In its Third Report and Order under the Cable Communications Policy Act of 1984, issued on August 2, 2019, the FCC made an important change to local fees collectible in return for the grant of a cable franchise. Section 622 of the Act, 47 U.S.C. § 542(b), imposes a cap on franchise fees set by local franchise authorities. That cap is 5% of the franchisee’s Gross Annual Revenues. The new report and order for the first time includes, as part of the 5% cap, non-monetary contributions related to the provision of cable service as a condition or requirement of a local license. Non-monetary contributions include the costs of providing free or discounted cable service to public buildings; non-capital costs to support public, educational, or governmental access facilities; and costs attributable to the construction of institutional networks. In short, when this rule goes into effect (30 days after publication in the Federal Register), municipalities can expect their cash payments from cable franchisees to decrease.
 
Most communities have I-net, PEG channels and some discounted or free cable service to public buildings, including schools. Those contributions will now be included by the cable operators as a portion of their franchise fee payment. The in-kind contribution is valued at its fair market value, not the actual cost to the company, which is likely to result in higher valuations and a higher negative impact on municipal budgets. The new interpretation applies to both new and existing franchise arrangements, but only applies going forward so there is no risk that municipalities will be required to repay payments received before the rule change. Your community should begin its own identification of these types of in-kind contributions that it now receives to determine the potential financial effect of this new interpretation.
 
The FCC Order also includes a mixed-use rule: “A franchising authority may not regulate the provision of any services other than cable services offered over the cable system of a cable operator, with the exception of channel capacity on institutional networks.” Proposed 47 C.F.R. § 76.43. Again, since the Order applies to new and existing franchises, your franchise agreement may be affected by this change.
The U.S. Supreme Court Speaks on Importation of Out-of-State Wine
In 2005, the U.S. Supreme Court in Granholm v. Heald, held that state laws that discriminate against out-of-state wineries were in violation of the Commerce Clause of the U.S. Constitution. Massachusetts then passed and (after the first version was declared unconstitutional) amended M.G.L. c.138, §19F, requiring shippers who ship wine to in-state private consumers to obtain an annual license from the Commonwealth to do so.
 
A recent Supreme Court case puts that requirement in doubt. In Tennessee Wine and Spirits Retailers Assn. v. Thomas, decided June 26, 2019, the Supreme Court considered whether a state could impose a residency requirement on applicants for a license to operate a liquor store. Tennessee required applicants for an initial license to have resided in the state for the prior two years. The majority held that the residency requirement violates the Commerce Clause and is not protected by Section 2 of the Twenty-First Amendment.
 
The Commerce Clause prohibits state laws that “unduly restrict interstate commerce.” The Court relied upon an extensive record of historical jurisprudence to find that state regulation of alcohol cannot discriminate between in-state and out-of-state suppliers, while agreeing that Section 2 of the Twenty-First Amendment grants states latitude in regulating alcohol. The Court therefore rejected the argument that out-of-state alcohol distributers can be treated differently from in-state distributers.
 
Massachusetts does not impose a residency requirement on those who apply for a license to ship wine from out-of-state to in-state private consumers. The law does, however, limit the quantity that any one consumer can obtain from a single shipper, prohibits sales to anyone other than a private consumer, and requires payment of a fee for the Massachusetts license in addition to the requirement that the shipper hold either a federal or another state’s license. These requirements are not imposed on in-state wine shippers, and thus appear vulnerable to attack under the Tennessee Wine ruling.
 
The Supreme Court suggested that the test of constitutionality for state laws that treat out-of-state alcohol purveyors differently from in-state purveyors will be whether the state can provide evidence that the difference is justifiable as a public health or safety measure.
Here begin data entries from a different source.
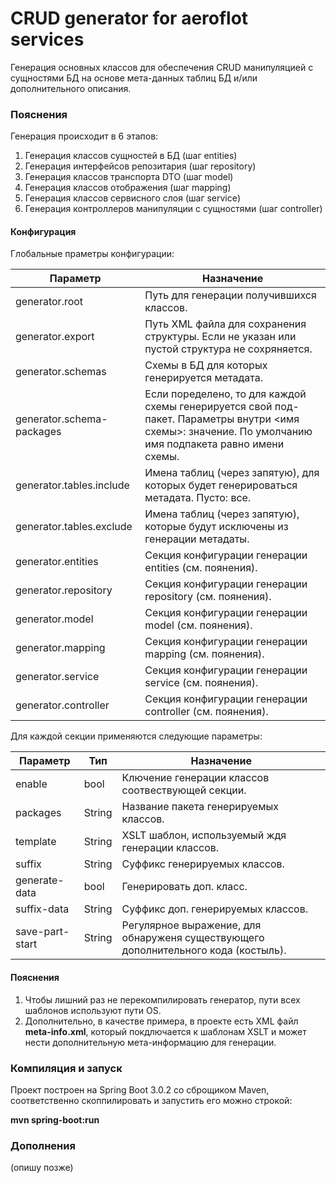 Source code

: # CRUD generator for aeroflot services

Генерация основных классов для обеспечения CRUD манипуляцией с сущностями БД на основе мета-данных таблиц БД и/или
дополнительного описания.

### Пояснения

Генерация происходит в 6 этапов:

1. Генерация классов сущностей в БД (шаг entities)
2. Генерация интерфейсов репозитария (шаг repository)
3. Генерация классов транспорта DTO (шаг model)
4. Генерация классов отображения (шаг mapping)
5. Генерация классов сервисного слоя (шаг service)
6. Генерация контроллеров манипуляции с сущностями (шаг controller)

#### Конфигурация

Глобальные праметры конфигурации:

| Параметр                 | Назначение                                                                                                                                              |
|--------------------------|---------------------------------------------------------------------------------------------------------------------------------------------------------|
| generator.root           | Путь для генерации получившихся классов.                                                                                                                |
| generator.export         | Путь XML файла для сохранения структуры. Если не указан или пустой структура не сохряняется.                                                            |
| generator.schemas        | Схемы в БД для которых генерируется метадата.                                                                                                           |
| generator.schema-packages| Если поределено, то для каждой схемы генерируется свой под-пакет. Параметры внутри <имя схемы>: значение. По умолчанию имя подпакета равно имени схемы. |
| generator.tables.include | Имена таблиц (через запятую), для которых будет генерироваться метадата. Пусто: все.                                                                    |
| generator.tables.exclude | Имена таблиц (через запятую), которые будут исключены из генерации метадаты.                                                                            |
| generator.entities       | Секция конфигурации генерации entities (см. поянения).                                                                                                  |
| generator.repository       | Секция конфигурации генерации repository (см. поянения).                                                                                                |
| generator.model       | Секция конфигурации генерации model (см. поянения).                                                                                                     |
| generator.mapping       | Секция конфигурации генерации mapping (см. поянения).                                                                                                   |
| generator.service       | Секция конфигурации генерации service (см. поянения).                                                                                                   |
| generator.controller       | Секция конфигурации генерации controller (см. поянения).                                                                                                |

Для каждой секции применяются следующие параметры:

| Параметр | Тип    | Назначение                                                                          |
|----------|--------|-------------------------------------------------------------------------------------|
| enable | bool   | Ключение генерации классов соотвествующей секции.                                   |
| packages | String | Название пакета генерируемых классов.                                               |
| template | String | XSLT шаблон, используемый ждя генерации классов.                                    |
| suffix | String | Суффикс генерируемых классов.                                                       |
| generate-data | bool   | Генерировать доп. класс.                                                            |
| suffix-data | String | Суффикс доп. генерируемых классов.                                                  |
| save-part-start | String | Регулярное выражение, для обнаруженя существующего дополнительного кода (костыль). |


#### Пояснения

1. Чтобы лишний раз не перекомпилировать генератор, пути всех шаблонов используют пути OS.
2. Дополнительно, в качестве примера, в проекте есть XML файл **meta-info.xml**, который покдлючается к шаблонам XSLT и может нести дополнительную мета-информацию для генерации. 

### Компиляция и запуск

Проект построен на Spring Boot 3.0.2 со сброщиком Maven, соответственно скоппилировать и запустить его можно строкой:

**mvn spring-boot:run**

### Дополнения

(опишу позже) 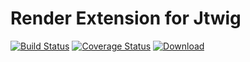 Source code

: # Render Extension for Jtwig

[![Build Status](https://travis-ci.org/jtwig/jtwig-render-extension.svg?branch=master)](https://travis-ci.org/jtwig/jtwig-render-extension)
[![Coverage Status](https://coveralls.io/repos/jtwig/jtwig-render-extension/badge.svg?branch=master&service=github)](https://coveralls.io/github/jtwig/jtwig-render-extension?branch=master)
[![Download](https://api.bintray.com/packages/jtwig/maven/jtwig-render-extension/images/download.svg) ](https://bintray.com/jtwig/maven/jtwig-render-extension/_latestVersion)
The U.S. Supreme Court Changes the Process for Challenging Regulatory Takings
This past June, the U.S. Supreme Court upended decades of established law concerning government takings. Before, a person alleging that a government taking violated the Constitution’s takings clause was required to proceed first through state court before filing suit in a federal court. But the Court’s sharply divided opinion in Knick v. Township of Scott has overturned that rule: Now, a person arguing a violation of the Constitution’s takings clause may go straight to federal court.
 
As our readership is surely familiar, the takings clause of the Fifth Amendment to the Constitution provides: “nor shall private property be taken for public use, without just compensation.” The case in Knick arose from a dispute over a small family graveyard on Rose Mary Knick’s private, 90-acre rural property. Her local township adopted an ordinance requiring graveyards—including those such as Knick’s—to be open to the public during daytime hours. Knick sued in federal court saying that that this ordinance amounted to an unconstitutional taking, but a federal court dismissed her case, citing the 34-year-old rule from another Supreme Court case requiring local takings plaintiffs to proceed first in state court. In a 5-4 decision written by Chief Justice Roberts, the Supreme Court reversed, holding this requirement to be an “unjustifiable burden on takings plaintiffs” and in conflict with other types of constitutional violations.
 
A sharply worded dissent accused the majority of “smash[ing] a hundred-plus years of legal rulings to smithereens.” To reach this new rule, the Court decided that a constitutional violation—if it exists—happens at the moment of the taking, even if the government will later pay compensation. Often, local government does not know in advance whether implementing a regulatory program will yield a taking, much less of whose property—but regardless, even unintended takings now make local officials “constitutional malefactors” irrespective of later compensation.

Rapid Fire Updates:
How to Improve Cybersecurity Resiliency
 
Some municipalities have suffered serious cyberattacks, such as being locked out of their digital files until they pay ransom for the key to unlock. The Multi-State Information Sharing and Analysis Center, the National Governors Association, and the National Association of State Chief Information Officers have outlined key steps to strengthen protections against such attacks. You may find the outline here.
 
National Multidistrict Opiate Litigation
 
About 3,000 municipalities have filed suit in federal and state courts alleging that manufacturers of prescription opioids misrepresented the risks posed by their products and failed to monitor suspicious orders. The federal cases have been consolidated in an Ohio Federal District Court under the name In re: National Prescription Opiate Litigation, MDL 2804 (N.D. Ohio). On August 6, that District Court held a hearing to determine whether to approve certification of an opt-out class comprising all municipalities in the U.S., regardless of whether they have filed claims, to negotiate a settlement with the defendants. While, as of this writing, the judge has not ruled, he indicated support for approving the certification of such a class and the initiation of settlement discussions. We’ll keep you updated.


Trivia!
 
Question: What are the official state cat and state dog of Massachusetts? For extra credit: In what year were each designated?
 
Last issue's question: Who gave Hemingway his first polydactyl cat and what is his connection to Massachusetts?
 
Answer: Captain Stanley Dexter, a sailor from Massachusetts. Ray recalls that he was told that Captain Dexter was from Tewksbury, but we have not obtained verification.
 
Winner: Congratulations to that trivia star, Mark Abrahams of The Abrahams Group. But honorable mention to Jane Kinsella, DPW Director of Reading, who included the name of the cat, “Snow White.”